Weiteres Thema im Ausschuss war die geplante EU-Richtlinie zum Urheberrecht, die von den Oppositionsparteien kritisch gesehen wird. Die Beratungen über einen von den NEOS dazu eingebrachten Entschließungsantrag wurde jedoch vertagt. Laut Justizminister Josef Moser wird es am 13. Dezember eine nächste Verhandlungsrunde auf EU-Ebene geben.

EGMR übt immer wieder Kritik an Haftbedingungen

Basis für die Entschließung zum Thema „Haft in der Heimat“ bildete eine ÖVP-FPÖ-Initiative ( 512/A(E) ). Susanne Fürst (FPÖ) wies in der Debatte darauf hin, dass mehr als die Hälfte der Insassen in österreichischen Gefängnissen AusländerInnen sind. Dieser hohe Ausländeranteil verursache vielfältige Probleme, meinte sie. Es gehe nicht nur um Sprach- und Kommunikationsschwierigkeiten, auch die Aggressivität in den Gefängnissen und Angriffe auf JustizwachebeamtInnen hätten zugenommen. Die Überstellung von Haftinsassen in ihre Heimatländer sei daher sowohl im Interesse der ÖsterreicherInnen als auch der Betroffenen, da die Chance auf Resozialisierung steige.

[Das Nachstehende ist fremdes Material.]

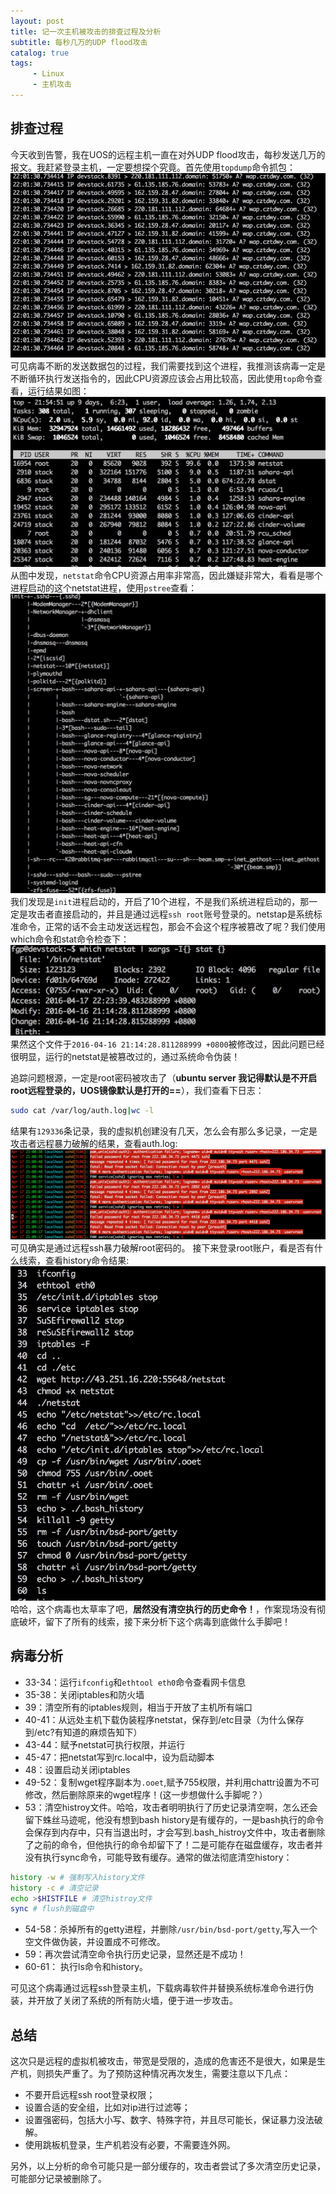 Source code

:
 ```yaml
---
layout: post
title: 记一次主机被攻击的排查过程及分析
subtitle: 每秒几万的UDP flood攻击
catalog: true
tags:
     - Linux
     - 主机攻击
---
```



## 排查过程

今天收到告警，我在UOS的远程主机一直在对外UDP flood攻击，每秒发送几万的报文。我赶紧登录主机，一定要想探个究竟。首先使用`topdump`命令抓包：
![tcpdump命令输出结果](/img/posts/记一次主机被攻击的排查过程/tcpdump.jpg)
可见病毒不断的发送数据包的过程，我们需要找到这个进程，我推测该病毒一定是不断循环执行发送指令的，因此CPU资源应该会占用比较高，因此使用`top`命令查看，运行结果如图：
![top命令输出结果](/img/posts/记一次主机被攻击的排查过程/top.jpg)
从图中发现，`netstat`命令CPU资源占用率非常高，因此嫌疑非常大，看看是哪个进程启动的这个netstat进程，使用`pstree`查看：
![pstree命令输出结果](/img/posts/记一次主机被攻击的排查过程/pstree.jpg)
我们发现是`init`进程启动的，开启了10个进程，不是我们系统进程启动的，那一定是攻击者直接启动的，并且是通过远程`ssh root`账号登录的。netstap是系统标准命令，正常的话不会主动发送远程包，那会不会这个程序被篡改了呢？我们使用which命令和stat命令检查下：
![stat命令输出结果](/img/posts/记一次主机被攻击的排查过程/stat.jpg)
果然这个文件于`2016-04-16 21:14:28.811288999 +0800`被修改过，因此问题已经很明显，运行的netstat是被篡改过的，通过系统命令伪装！

追踪问题根源，一定是root密码被攻击了（**ubuntu server 我记得默认是不开启root远程登录的，UOS镜像默认是打开的==**），我们查看下日志：

```bash
sudo cat /var/log/auth.log|wc -l
```
结果有`129336`条记录，我的虚拟机创建没有几天，怎么会有那么多记录，一定是攻击者远程暴力破解的结果，查看auth.log:
![auth.log部分内容](/img/posts/记一次主机被攻击的排查过程/auth_log.jpg)
可见确实是通过远程ssh暴力破解root密码的。
接下来登录root账户，看是否有什么线索，查看history命令结果:
![history输出结果](/img/posts/记一次主机被攻击的排查过程/history.jpg)
哈哈，这个病毒也太草率了吧，**居然没有清空执行的历史命令！**，作案现场没有彻底破坏，留下了所有的线索，接下来分析下这个病毒到底做什么手脚吧！

## 病毒分析

* 33-34：运行`ifconfig`和`ethtool eth0`命令查看网卡信息
* 35-38：关闭iptables和防火墙
* 39：清空所有的iptables规则，相当于开放了主机所有端口
* 40-41：从远处主机下载伪装程序netstat，保存到/etc目录（为什么保存到/etc?有知道的麻烦告知下）
* 43-44：赋予netstat可执行权限，并运行
* 45-47：把netstat写到rc.local中，设为启动脚本
* 48：设置启动关闭iptables
* 49-52：复制wget程序副本为`.ooet`,赋予755权限，并利用chattr设置为不可修改，然后删除原来的wget程序！(这一步想做什么手脚呢？）
* 53：清空histroy文件。哈哈，攻击者明明执行了历史记录清空啊，怎么还会留下蛛丝马迹呢，他没有想到bash history是有缓存的，一是bash执行的命令会保存到内存中，只有当退出时，才会写到.bash_histroy文件中，攻击者删除了之前的命令，但他执行的命令却留下了！二是可能存在磁盘缓存，攻击者并没有执行sync命令，可能导致有缓存。通常的做法彻底清空history：

```bash
history -w # 强制写入history文件
history -c # 清空记录
echo >$HISTFILE # 清空histroy文件
sync # flush到磁盘中
```
* 54-58：杀掉所有的getty进程，并删除`/usr/bin/bsd-port/getty`,写入一个空文件做伪装，并设置成不可修改。
* 59：再次尝试清空命令执行历史记录，显然还是不成功！
* 60-61： 执行ls命令和history。

可见这个病毒通过远程ssh登录主机，下载病毒软件并替换系统标准命令进行伪装，并开放了关闭了系统的所有防火墙，便于进一步攻击。

## 总结

这次只是远程的虚拟机被攻击，带宽是受限的，造成的危害还不是很大，如果是生产机，则损失严重了。为了预防这种情况再次发生，需要注意以下几点：

* 不要开启远程ssh root登录权限；
* 设置合适的安全组，比如对ip进行过滤等；
* 设置强密码，包括大小写、数字、特殊字符，并且尽可能长，保证暴力没法破解。
* 使用跳板机登录，生产机若没有必要，不需要连外网。

另外，以上分析的命令可能只是一部分缓存的，攻击者尝试了多次清空历史记录，可能部分记录被删除了。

Von Seiten der Opposition bekundeten Harald Troch (SPÖ), Alma Zadić (JETZT) und Nikolaus Scherak (NEOS) Zustimmung zur Initiative. Die Idee sei nicht neu, sagte Troch, bereits die frühere Justizministerin Maria Berger habe erste Schritte in die Wege geleitet. Wichtig ist es für Troch und Zadić nun, dass die Regierung konkrete Umsetzungsschritte setzt, schließlich sei diese „sehr stark im Ankündigen“, meinte Troch.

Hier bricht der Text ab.